## WORK TO COMPLETE
Please return the records below exactly as they appear, leaving every picture out.

Stored records
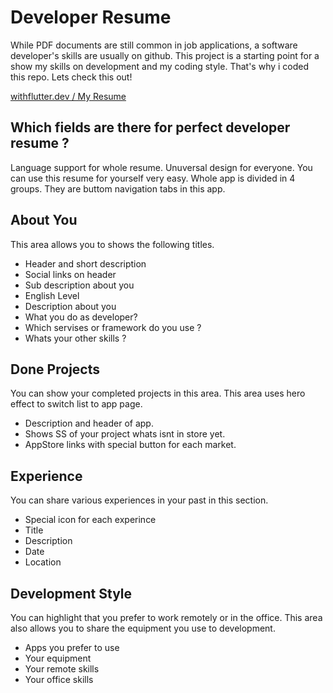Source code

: # Developer Resume
While PDF documents are still common in job applications, a software developer's skills are usually on github. This project is a starting point for a show my skills on development and my coding style. That's why i coded this repo. Lets check this out!



[withflutter.dev / My Resume](http://www.withflutter.dev "withflutter.dev / My Resume")


## Which fields are there for perfect developer resume ?
Language support for whole resume.
Unuversal design for everyone. You can use this resume for yourself very easy.
Whole app is divided in 4 groups. They are buttom navigation tabs in this app.

## About You
This area allows you to shows the following titles.
- Header and short description
- Social links on header
- Sub description about you
- English Level
- Description about you
- What you do as developer?
- Which servises or framework do you use ?
- Whats your other skills ?

## Done Projects
You can show your completed projects in this area. This area uses hero effect to switch list to app page.

- Description and header of app.
- Shows SS of your project whats isnt in store yet.
- AppStore links with special button for each market.

## Experience
You can share various experiences in your past in this section.

- Special icon for each experince
- Title
- Description
- Date
- Location

## Development Style
You can highlight that you prefer to work remotely or in the office.
This area also allows you to share the equipment you use to development.

- Apps you prefer to use
- Your equipment
- Your remote skills
- Your office skills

## ANSWER AREA
Source code

: # Developer Resume
While PDF documents are still common in job applications, a software developer's skills are usually on github. This project is a starting point for a show my skills on development and my coding style. That's why i coded this repo. Lets check this out!



[withflutter.dev / My Resume](http://www.withflutter.dev "withflutter.dev / My Resume")


## Which fields are there for perfect developer resume ?
Language support for whole resume.
Unuversal design for everyone. You can use this resume for yourself very easy.
Whole app is divided in 4 groups. They are buttom navigation tabs in this app.

## About You
This area allows you to shows the following titles.
- Header and short description
- Social links on header
- Sub description about you
- English Level
- Description about you
- What you do as developer?
- Which servises or framework do you use ?
- Whats your other skills ?

## Done Projects
You can show your completed projects in this area. This area uses hero effect to switch list to app page.

- Description and header of app.
- Shows SS of your project whats isnt in store yet.
- AppStore links with special button for each market.

## Experience
You can share various experiences in your past in this section.

- Special icon for each experince
- Title
- Description
- Date
- Location

## Development Style
You can highlight that you prefer to work remotely or in the office.
This area also allows you to share the equipment you use to development.

- Apps you prefer to use
- Your equipment
- Your remote skills
- Your office skills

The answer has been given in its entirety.